Divina ‘increnca’

Carlos Eduardo Schmidt Capela

  • Fare l’ America. Fazer a América. Este era o sonho dos italianos que aportavam em São Paulo em busca de oportunidades de trabalho. Desde que foi firmado um convênio oficial entre os dois países, em 1888, a cidade se tornou o mais procurado centro de imigração italiana no país. Concentrados principalmente nos bairros do Brás e do Bexiga, muitos deles viam seu sonho ir pelo ralo, amargando subempregos e uma sofrível condição social. Mas, pelo menos, contavam com alguém na imprensa para escrever em seu nome. E no seu dialeto todo peculiar.

    A genti vê p´ra spettoria da migraçó, dove a genti apanha una sóva tuttos dí di manhã cidinho p´ra si alivantá. Illos manda a genti lavá a gaza, dá di mangiá p´ro gaxorro, butá acqua p´ras galligna ecc. Quando illos té cavado imprego p´ra genti, a genti vá p´ra facenda garpiná o gaffé; garpina, garpina i quando vê o fí do meiz, buta uno puntapé p´ra genti i non apaga nada.

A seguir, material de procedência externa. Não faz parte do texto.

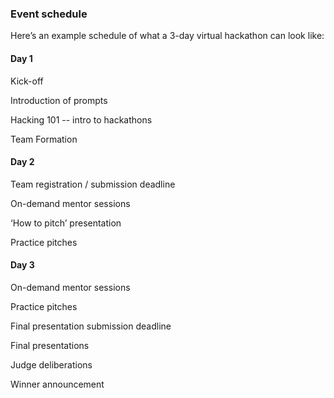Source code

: ### Event schedule

Here’s an example schedule of what a 3-day virtual hackathon can look like:


#### Day 1

Kick-off

Introduction of prompts

Hacking 101 -- intro to hackathons

Team Formation


#### Day 2

Team registration / submission deadline

On-demand mentor sessions

‘How to pitch’ presentation

Practice pitches


#### Day 3

On-demand mentor sessions

Practice pitches

Final presentation submission deadline

Final presentations

Judge deliberations

Winner announcement
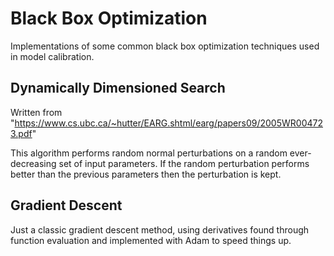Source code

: # Black Box Optimization
Implementations of some common black box optimization techniques used in model calibration.

## Dynamically Dimensioned Search
Written from "https://www.cs.ubc.ca/~hutter/EARG.shtml/earg/papers09/2005WR004723.pdf"

This algorithm performs random normal perturbations on a random ever-decreasing
set of input parameters.  If the random perturbation performs better than the previous
parameters then the perturbation is kept.

## Gradient Descent
Just a classic gradient descent method, using derivatives found through function evaluation and implemented with Adam to speed things up.
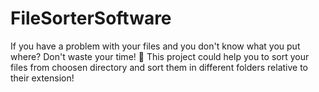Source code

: # FileSorterSoftware
If you have a problem with your files and you don't know what you put where?
Don't waste your time!
🎱 This project could help you to sort your files from choosen directory and sort them in different folders relative to their extension!
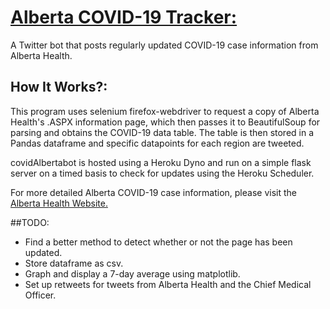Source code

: # [Alberta COVID-19 Tracker:](https://twitter.com/covidAlberta "@covidAlbertabot")

A Twitter bot that posts regularly updated COVID-19 case information from Alberta Health.

## How It Works?:

This program uses selenium firefox-webdriver to request a copy of Alberta Health's .ASPX information page, which then passes it to BeautifulSoup for parsing and obtains the COVID-19 data table. The table is then stored in a Pandas dataframe and specific datapoints for each region are tweeted. 

covidAlbertabot is hosted using a Heroku Dyno and run on a simple flask server on a timed basis to check for updates using the Heroku Scheduler.

For more detailed Alberta COVID-19 case information, please visit the [Alberta Health Website.](https://www.alberta.ca/covid-19-alberta-data.aspx)


##TODO:

- Find a better method to detect whether or not the page has been updated.
- Store dataframe as csv.
- Graph and display a 7-day average using matplotlib.
- Set up retweets for tweets from Alberta Health and the Chief Medical Officer.
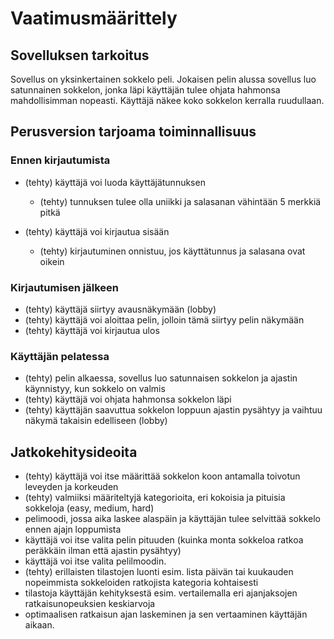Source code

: # Vaatimusmäärittely

## Sovelluksen tarkoitus

Sovellus on yksinkertainen sokkelo peli. Jokaisen pelin alussa sovellus luo satunnainen sokkelon, jonka läpi käyttäjän tulee ohjata hahmonsa mahdollisimman nopeasti. Käyttäjä näkee koko sokkelon kerralla ruudullaan.

## Perusversion tarjoama toiminnallisuus

### Ennen kirjautumista

- (tehty) käyttäjä voi luoda käyttäjätunnuksen
  - (tehty) tunnuksen tulee olla uniikki ja salasanan vähintään 5 merkkiä pitkä

- (tehty) käyttäjä voi kirjautua sisään
  - (tehty) kirjautuminen onnistuu, jos käyttätunnus ja salasana ovat oikein

### Kirjautumisen jälkeen

- (tehty) käyttäjä siirtyy avausnäkymään (lobby)
- (tehty) käyttäjä voi aloittaa pelin, jolloin tämä siirtyy pelin näkymään
- (tehty) käyttäjä voi kirjautua ulos

### Käyttäjän pelatessa

- (tehty) pelin alkaessa, sovellus luo satunnaisen sokkelon ja ajastin käynnistyy, kun sokkelo on valmis
- (tehty) käyttäjä voi ohjata hahmonsa sokkelon läpi
- (tehty) käyttäjän saavuttua sokkelon loppuun ajastin pysähtyy ja vaihtuu näkymä takaisin edelliseen (lobby) 

## Jatkokehitysideoita

- (tehty) käyttäjä voi itse määrittää sokkelon koon antamalla toivotun leveyden ja korkeuden
- (tehty) valmiiksi määriteltyjä kategorioita, eri kokoisia ja pituisia sokkeloja (easy, medium, hard)
- pelimoodi, jossa aika laskee alaspäin ja käyttäjän tulee selvittää sokkelo ennen ajajn loppumista
- käyttäjä voi itse valita pelin pituuden (kuinka monta sokkeloa ratkoa peräkkäin ilman että ajastin pysähtyy)
- käyttäjä voi itse valita pelilmoodin.
- (tehty) erillaisten tilastojen luonti esim. lista päivän tai kuukauden nopeimmista sokkeloiden ratkojista kategoria kohtaisesti
- tilastoja käyttäjän kehityksestä esim. vertailemalla eri ajanjaksojen ratkaisunopeuksien keskiarvoja
- optimaalisen ratkaisun ajan laskeminen ja sen vertaaminen käyttäjän aikaan.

    Ma che figlio da máia. Io giá vo aparlá p´ros minhos patrizio di non vim pur aqui pur causa que ni faiz maise a Ameriga. Io per insempio, faiz quaranta quattro anno chi estó alavorando, sô barbiére, sanfoniste i giornalista i non fiz inda a Ameriga.

    A mistura vulgar do português com o italiano, chamada pela crítica de “macarrônica”, era o grande trunfo de um jornalista que começou a assinar, em outubro de 1911, uma coluna na revista semanal O Pirralho. Seu nome era Juó Bananére, na verdade um personagem criado por Alexandre Ribeiro Marcondes Machado (1892-1933). Durante mais de duas décadas, Juó marcou presença na cena cultural brasileira com textos criativos e bem-humorados, arriscando-se nos mais variados estilos literários e alcançando enorme popularidade.

    A seção “As cartas d’Abax’o Pigues” havia sido criada dois meses antes por Oswald de Andrade, também escondido atrás de um pseudônimo: Annibale Scipione. Juó Bananére herdou o espaço em seguida e ganhou vida própria, usando e abusando do seu linguajar macarrônico. 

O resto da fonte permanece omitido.